Items from a dataset
────────────────

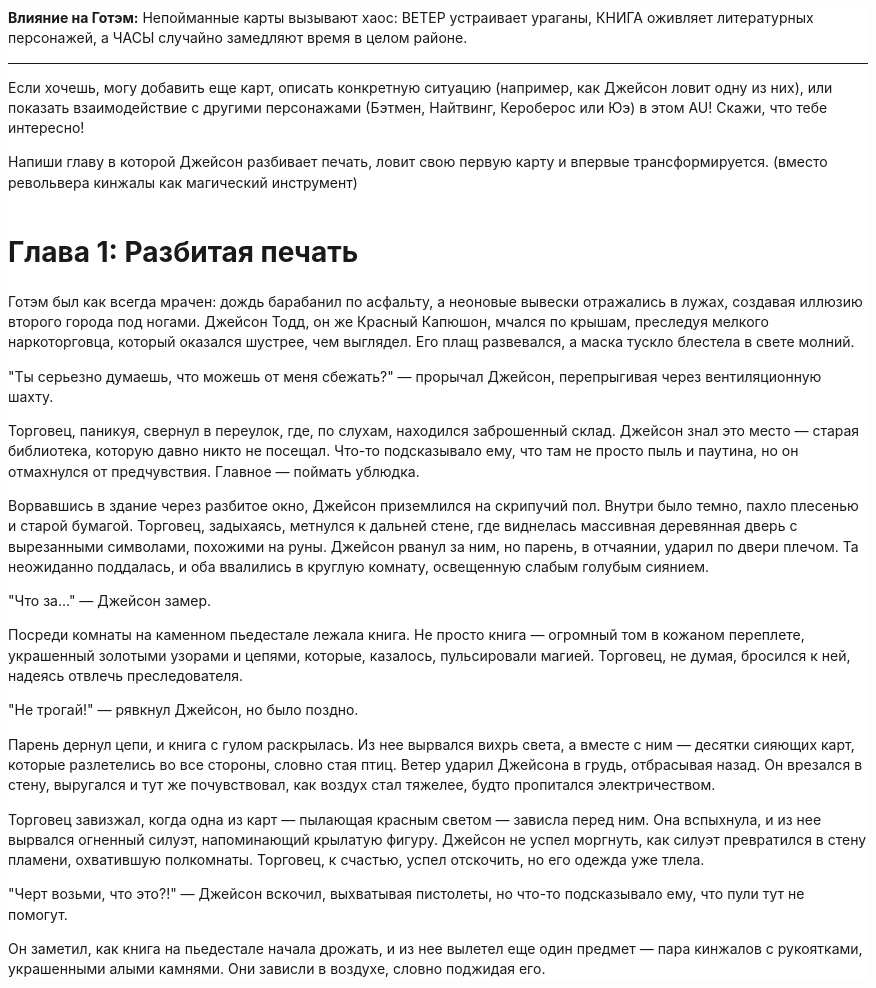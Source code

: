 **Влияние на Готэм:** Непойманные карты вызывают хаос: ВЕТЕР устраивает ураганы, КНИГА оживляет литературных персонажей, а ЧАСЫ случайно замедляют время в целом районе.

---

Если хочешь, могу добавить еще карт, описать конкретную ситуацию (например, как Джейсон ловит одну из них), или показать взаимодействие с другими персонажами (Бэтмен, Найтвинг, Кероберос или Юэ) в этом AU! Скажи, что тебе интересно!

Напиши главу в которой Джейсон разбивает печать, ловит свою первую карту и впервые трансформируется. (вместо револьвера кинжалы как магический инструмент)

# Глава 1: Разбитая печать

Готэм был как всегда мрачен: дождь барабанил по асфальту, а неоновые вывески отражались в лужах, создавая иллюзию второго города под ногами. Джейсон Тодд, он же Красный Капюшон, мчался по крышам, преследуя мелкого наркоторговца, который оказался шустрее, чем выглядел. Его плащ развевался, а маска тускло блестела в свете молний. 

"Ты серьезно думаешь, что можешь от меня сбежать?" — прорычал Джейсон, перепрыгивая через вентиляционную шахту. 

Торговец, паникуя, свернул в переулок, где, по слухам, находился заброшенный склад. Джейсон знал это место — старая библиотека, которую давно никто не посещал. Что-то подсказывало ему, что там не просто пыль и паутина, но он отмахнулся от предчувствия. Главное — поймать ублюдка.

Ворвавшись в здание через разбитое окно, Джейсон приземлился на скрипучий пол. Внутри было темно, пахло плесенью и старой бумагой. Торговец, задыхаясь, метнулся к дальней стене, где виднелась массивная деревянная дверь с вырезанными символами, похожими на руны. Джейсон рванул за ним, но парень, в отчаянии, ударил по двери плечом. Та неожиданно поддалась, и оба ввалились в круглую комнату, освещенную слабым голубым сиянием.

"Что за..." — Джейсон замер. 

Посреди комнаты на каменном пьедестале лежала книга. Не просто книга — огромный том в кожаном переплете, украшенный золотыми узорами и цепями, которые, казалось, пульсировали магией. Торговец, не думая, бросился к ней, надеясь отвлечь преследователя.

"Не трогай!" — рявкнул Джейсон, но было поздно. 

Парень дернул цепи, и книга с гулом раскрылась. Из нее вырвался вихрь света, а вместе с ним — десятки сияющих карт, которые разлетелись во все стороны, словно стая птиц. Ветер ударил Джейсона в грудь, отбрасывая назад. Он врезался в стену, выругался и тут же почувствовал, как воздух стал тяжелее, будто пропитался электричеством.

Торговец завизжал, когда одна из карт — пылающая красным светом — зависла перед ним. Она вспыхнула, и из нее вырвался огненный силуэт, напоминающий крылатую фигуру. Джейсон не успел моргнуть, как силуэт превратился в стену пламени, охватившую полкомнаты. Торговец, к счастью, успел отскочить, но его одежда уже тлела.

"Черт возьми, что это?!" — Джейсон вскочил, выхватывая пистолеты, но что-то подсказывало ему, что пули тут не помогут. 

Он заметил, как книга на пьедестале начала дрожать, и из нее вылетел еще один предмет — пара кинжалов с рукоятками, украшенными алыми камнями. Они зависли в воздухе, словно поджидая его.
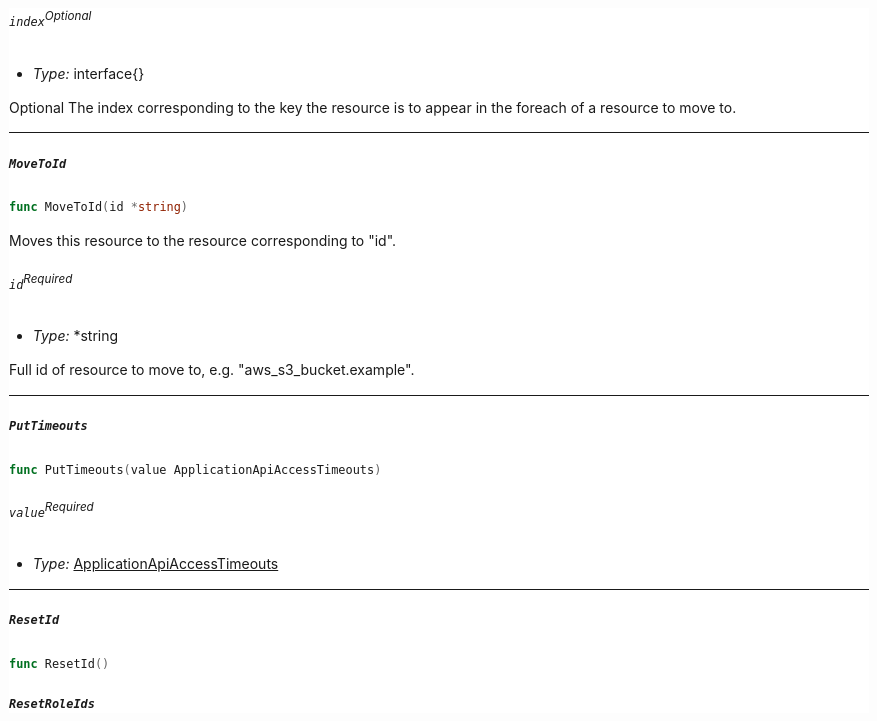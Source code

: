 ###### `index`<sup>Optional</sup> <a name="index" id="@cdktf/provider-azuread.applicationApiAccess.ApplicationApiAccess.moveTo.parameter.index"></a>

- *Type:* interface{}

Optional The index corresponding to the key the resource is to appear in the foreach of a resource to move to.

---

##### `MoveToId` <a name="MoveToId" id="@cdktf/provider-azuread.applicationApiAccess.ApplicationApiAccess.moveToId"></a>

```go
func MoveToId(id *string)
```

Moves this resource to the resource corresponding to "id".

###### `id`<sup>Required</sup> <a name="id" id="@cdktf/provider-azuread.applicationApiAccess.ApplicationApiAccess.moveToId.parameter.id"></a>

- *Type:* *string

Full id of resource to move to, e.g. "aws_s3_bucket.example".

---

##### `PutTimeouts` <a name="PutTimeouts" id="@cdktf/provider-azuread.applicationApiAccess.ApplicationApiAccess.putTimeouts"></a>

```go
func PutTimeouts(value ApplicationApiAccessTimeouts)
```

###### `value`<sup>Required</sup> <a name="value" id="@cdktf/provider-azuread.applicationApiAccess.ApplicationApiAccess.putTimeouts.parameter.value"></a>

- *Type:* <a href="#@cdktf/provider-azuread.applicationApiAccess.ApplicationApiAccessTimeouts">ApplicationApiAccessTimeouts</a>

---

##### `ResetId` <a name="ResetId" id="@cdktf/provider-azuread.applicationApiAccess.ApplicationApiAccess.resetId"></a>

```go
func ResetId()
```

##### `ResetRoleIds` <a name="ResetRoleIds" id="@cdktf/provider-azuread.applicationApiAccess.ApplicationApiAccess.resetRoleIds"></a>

────────────────

- _How to complete this task_: One number makes up the answer: the number of lines among the entries that include the word "value".

- _Written response_: 2